**WHAT YOU HAVE TO DO:** Skip the images and return the records below exactly.

*** Opening INPUT MATERIAL ***

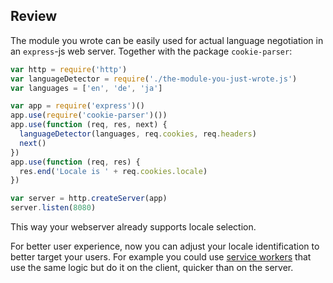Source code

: ## Review

The module you wrote can be easily used for actual language negotiation in an
`express`-js web server. Together with the package `cookie-parser`:

```javascript
var http = require('http')
var languageDetector = require('./the-module-you-just-wrote.js')
var languages = ['en', 'de', 'ja']

var app = require('express')()
app.use(require('cookie-parser')())
app.use(function (req, res, next) {
  languageDetector(languages, req.cookies, req.headers)
  next()
})
app.use(function (req, res) {
  res.end('Locale is ' + req.cookies.locale)
})

var server = http.createServer(app)
server.listen(8080)
```

This way your webserver already supports locale selection.

For better user experience, now you can adjust your locale identification to
better target your users. For example you could use [service workers][1] that
use the same logic but do it on the client, quicker than on the server.

[1]: https://developer.mozilla.org/en/docs/Web/API/Service_Worker_API
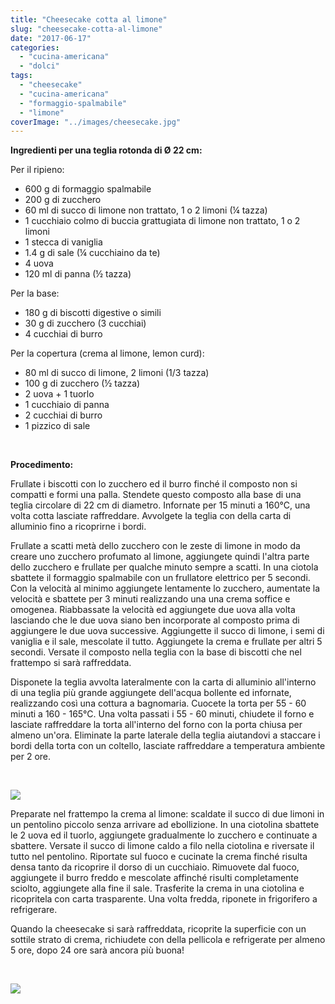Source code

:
 ```yaml
---
title: "Cheesecake cotta al limone"
slug: "cheesecake-cotta-al-limone"
date: "2017-06-17"
categories: 
  - "cucina-americana"
  - "dolci"
tags: 
  - "cheesecake"
  - "cucina-americana"
  - "formaggio-spalmabile"
  - "limone"
coverImage: "../images/cheesecake.jpg"
---
```


**Ingredienti per una teglia rotonda di Ø 22 cm:**

Per il ripieno:

- 600 g di formaggio spalmabile
- 200 g di zucchero
- 60 ml di succo di limone non trattato, 1 o 2 limoni (¼ tazza)
- 1 cucchiaio colmo di buccia grattugiata di limone non trattato, 1 o 2 limoni
- 1 stecca di vaniglia
- 1.4 g di sale (¼ cucchiaino da te)
- 4 uova
- 120 ml di panna (½ tazza)

Per la base:

- 180 g di biscotti digestive o simili
- 30 g di zucchero (3 cucchiai)
- 4 cucchiai di burro

Per la copertura (crema al limone, lemon curd):

- 80 ml di succo di limone, 2 limoni (1/3 tazza)
- 100 g di zucchero (½ tazza)
- 2 uova + 1 tuorlo
- 1 cucchiaio di panna
- 2 cucchiai di burro
- 1 pizzico di sale

 

**Procedimento:**

Frullate i biscotti con lo zucchero ed il burro finché il composto non si compatti e formi una palla. Stendete questo composto alla base di una teglia circolare di 22 cm di diametro. Infornate per 15 minuti a 160°C, una volta cotta lasciate raffreddare. Avvolgete la teglia con della carta di alluminio fino a ricoprirne i bordi.

Frullate a scatti metà dello zucchero con le zeste di limone in modo da creare uno zucchero profumato al limone, aggiungete quindi l'altra parte dello zucchero e frullate per qualche minuto sempre a scatti. In una ciotola sbattete il formaggio spalmabile con un frullatore elettrico per 5 secondi. Con la velocità al minimo aggiungete lentamente lo zucchero, aumentate la velocità e sbattete per 3 minuti realizzando una una crema soffice e omogenea. Riabbassate la velocità ed aggiungete due uova alla volta lasciando che le due uova siano ben incorporate al composto prima di aggiungere le due uova successive. Aggiungette il succo di limone, i semi di vaniglia e il sale, mescolate il tutto. Aggiungete la crema e frullate per altri 5 secondi. Versate il composto nella teglia con la base di biscotti che nel frattempo si sarà raffreddata.

Disponete la teglia avvolta lateralmente con la carta di alluminio all'interno di una teglia più grande aggiungete dell'acqua bollente ed infornate, realizzando così una cottura a bagnomaria. Cuocete la torta per 55 - 60 minuti a 160 - 165°C. Una volta passati i 55 - 60 minuti, chiudete il forno e lasciate raffreddare la torta all'interno del forno con la porta chiusa per almeno un'ora. Eliminate la parte laterale della teglia aiutandovi a staccare i bordi della torta con un coltello, lasciate raffreddare a temperatura ambiente per 2 ore.

 

![](https://cucinadalnord.it/wp-content/uploads/2017/06/cheesecake1.jpg)

Preparate nel frattempo la crema al limone: scaldate il succo di due limoni in un pentolino piccolo senza arrivare ad ebollizione. In una ciotolina sbattete le 2 uova ed il tuorlo, aggiungete gradualmente lo zucchero e continuate a sbattere. Versate il succo di limone caldo a filo nella ciotolina e riversate il tutto nel pentolino. Riportate sul fuoco e cucinate la crema finché risulta densa tanto da ricoprire il dorso di un cucchiaio. Rimuovete dal fuoco, aggiungete il burro freddo e mescolate affinché risulti completamente sciolto, aggiungete alla fine il sale. Trasferite la crema in una ciotolina e ricopritela con carta trasparente. Una volta fredda, riponete in frigorifero a refrigerare.

Quando la cheesecake si sarà raffreddata, ricoprite la superficie con un sottile strato di crema, richiudete con della pellicola e refrigerate per almeno 5 ore, dopo 24 ore sarà ancora più buona!

 

![](https://cucinadalnord.it/wp-content/uploads/2017/06/cheesecake2.jpg)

*** Closing INPUT MATERIAL ***

**REPLY TO THE TASK:**
Source code

: ## Review

The module you wrote can be easily used for actual language negotiation in an
`express`-js web server. Together with the package `cookie-parser`:

```javascript
var http = require('http')
var languageDetector = require('./the-module-you-just-wrote.js')
var languages = ['en', 'de', 'ja']

var app = require('express')()
app.use(require('cookie-parser')())
app.use(function (req, res, next) {
  languageDetector(languages, req.cookies, req.headers)
  next()
})
app.use(function (req, res) {
  res.end('Locale is ' + req.cookies.locale)
})

var server = http.createServer(app)
server.listen(8080)
```

This way your webserver already supports locale selection.

For better user experience, now you can adjust your locale identification to
better target your users. For example you could use [service workers][1] that
use the same logic but do it on the client, quicker than on the server.

[1]: https://developer.mozilla.org/en/docs/Web/API/Service_Worker_API
Source code

:
 ```yaml
---
title: "Cheesecake cotta al limone"
slug: "cheesecake-cotta-al-limone"
date: "2017-06-17"
categories: 
  - "cucina-americana"
  - "dolci"
tags: 
  - "cheesecake"
  - "cucina-americana"
  - "formaggio-spalmabile"
  - "limone"
coverImage: "../images/cheesecake.jpg"
---
```


**Ingredienti per una teglia rotonda di Ø 22 cm:**

Per il ripieno:

- 600 g di formaggio spalmabile
- 200 g di zucchero
- 60 ml di succo di limone non trattato, 1 o 2 limoni (¼ tazza)
- 1 cucchiaio colmo di buccia grattugiata di limone non trattato, 1 o 2 limoni
- 1 stecca di vaniglia
- 1.4 g di sale (¼ cucchiaino da te)
- 4 uova
- 120 ml di panna (½ tazza)

Per la base:

- 180 g di biscotti digestive o simili
- 30 g di zucchero (3 cucchiai)
- 4 cucchiai di burro

Per la copertura (crema al limone, lemon curd):

- 80 ml di succo di limone, 2 limoni (1/3 tazza)
- 100 g di zucchero (½ tazza)
- 2 uova + 1 tuorlo
- 1 cucchiaio di panna
- 2 cucchiai di burro
- 1 pizzico di sale

 

**Procedimento:**

Frullate i biscotti con lo zucchero ed il burro finché il composto non si compatti e formi una palla. Stendete questo composto alla base di una teglia circolare di 22 cm di diametro. Infornate per 15 minuti a 160°C, una volta cotta lasciate raffreddare. Avvolgete la teglia con della carta di alluminio fino a ricoprirne i bordi.

Frullate a scatti metà dello zucchero con le zeste di limone in modo da creare uno zucchero profumato al limone, aggiungete quindi l'altra parte dello zucchero e frullate per qualche minuto sempre a scatti. In una ciotola sbattete il formaggio spalmabile con un frullatore elettrico per 5 secondi. Con la velocità al minimo aggiungete lentamente lo zucchero, aumentate la velocità e sbattete per 3 minuti realizzando una una crema soffice e omogenea. Riabbassate la velocità ed aggiungete due uova alla volta lasciando che le due uova siano ben incorporate al composto prima di aggiungere le due uova successive. Aggiungette il succo di limone, i semi di vaniglia e il sale, mescolate il tutto. Aggiungete la crema e frullate per altri 5 secondi. Versate il composto nella teglia con la base di biscotti che nel frattempo si sarà raffreddata.

Disponete la teglia avvolta lateralmente con la carta di alluminio all'interno di una teglia più grande aggiungete dell'acqua bollente ed infornate, realizzando così una cottura a bagnomaria. Cuocete la torta per 55 - 60 minuti a 160 - 165°C. Una volta passati i 55 - 60 minuti, chiudete il forno e lasciate raffreddare la torta all'interno del forno con la porta chiusa per almeno un'ora. Eliminate la parte laterale della teglia aiutandovi a staccare i bordi della torta con un coltello, lasciate raffreddare a temperatura ambiente per 2 ore.

 

![](https://cucinadalnord.it/wp-content/uploads/2017/06/cheesecake1.jpg)

Preparate nel frattempo la crema al limone: scaldate il succo di due limoni in un pentolino piccolo senza arrivare ad ebollizione. In una ciotolina sbattete le 2 uova ed il tuorlo, aggiungete gradualmente lo zucchero e continuate a sbattere. Versate il succo di limone caldo a filo nella ciotolina e riversate il tutto nel pentolino. Riportate sul fuoco e cucinate la crema finché risulta densa tanto da ricoprire il dorso di un cucchiaio. Rimuovete dal fuoco, aggiungete il burro freddo e mescolate affinché risulti completamente sciolto, aggiungete alla fine il sale. Trasferite la crema in una ciotolina e ricopritela con carta trasparente. Una volta fredda, riponete in frigorifero a refrigerare.

Quando la cheesecake si sarà raffreddata, ricoprite la superficie con un sottile strato di crema, richiudete con della pellicola e refrigerate per almeno 5 ore, dopo 24 ore sarà ancora più buona!

 

![](https://cucinadalnord.it/wp-content/uploads/2017/06/cheesecake2.jpg)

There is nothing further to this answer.